First off, the following reasons are not correct.

• The S-matrix contribution from such a contact term can be connected. Diagrammatically, we have contracted an external photon and external fermion together. It is entirely possible for this to be part of a connected diagram.
• The number of fields is not incorrect. There are exactly as many fermion fields as we started with, and exactly as many $\not\partial$ factors.

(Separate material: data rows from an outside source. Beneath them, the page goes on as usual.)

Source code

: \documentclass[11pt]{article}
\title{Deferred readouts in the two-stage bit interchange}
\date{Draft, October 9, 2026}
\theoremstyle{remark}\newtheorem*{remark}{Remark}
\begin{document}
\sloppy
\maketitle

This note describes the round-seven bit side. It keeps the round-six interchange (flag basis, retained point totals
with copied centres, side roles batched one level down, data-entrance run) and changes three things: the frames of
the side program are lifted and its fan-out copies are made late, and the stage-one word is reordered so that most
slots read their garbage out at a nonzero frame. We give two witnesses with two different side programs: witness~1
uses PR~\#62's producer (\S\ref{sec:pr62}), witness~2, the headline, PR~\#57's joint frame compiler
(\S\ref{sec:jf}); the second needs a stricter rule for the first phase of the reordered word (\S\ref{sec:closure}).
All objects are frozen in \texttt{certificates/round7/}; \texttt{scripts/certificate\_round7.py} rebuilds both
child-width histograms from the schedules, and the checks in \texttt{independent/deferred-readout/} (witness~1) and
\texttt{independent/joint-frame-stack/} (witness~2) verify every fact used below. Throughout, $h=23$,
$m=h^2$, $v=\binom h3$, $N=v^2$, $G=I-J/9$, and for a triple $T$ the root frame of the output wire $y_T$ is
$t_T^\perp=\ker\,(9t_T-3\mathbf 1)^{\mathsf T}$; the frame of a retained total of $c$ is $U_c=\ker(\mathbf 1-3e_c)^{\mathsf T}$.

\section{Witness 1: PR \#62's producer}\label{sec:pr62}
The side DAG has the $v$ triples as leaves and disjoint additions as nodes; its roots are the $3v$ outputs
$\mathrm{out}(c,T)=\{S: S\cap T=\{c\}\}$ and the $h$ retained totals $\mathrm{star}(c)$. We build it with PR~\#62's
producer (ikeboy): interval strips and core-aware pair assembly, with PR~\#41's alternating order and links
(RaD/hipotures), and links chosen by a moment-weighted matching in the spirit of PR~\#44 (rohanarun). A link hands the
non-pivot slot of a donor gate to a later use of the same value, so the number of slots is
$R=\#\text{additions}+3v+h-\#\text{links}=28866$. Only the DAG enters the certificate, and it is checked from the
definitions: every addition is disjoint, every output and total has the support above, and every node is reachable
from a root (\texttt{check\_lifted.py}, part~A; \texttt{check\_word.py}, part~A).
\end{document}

The real issue is that the location of the pole has been shifted by the contact term. To see this, we restore the exponential factors for $$\langle f | i \rangle \sim \int dx dx_1 \ldots \, e^{ikx} e^{ik_1 x_1} \ldots \not\partial_1 \langle 0 | T e\psi(x_1) \ldots | 0 \rangle \delta(x - x_1).$$ Evaluating the delta function, we find $$\langle f | i \rangle \sim \int dx_1 \ldots \, e^{i(k+k_1) x_1} \ldots \not\partial_1 \langle 0 | T e\psi(x_1) \ldots | 0 \rangle.$$ This is exactly the LSZ reduction formula for a situation with an external fermion with momentum $k+k_1$. The issue is that $k + k_1$ is never on-shell since we required $k_1$ to be on-shell and $k^2 = 0$, so we don't get a $1/(k+k_1)$ pole from the correlation function. In other words, while the correlation function does have the right number of poles, it doesn't have them in the right places.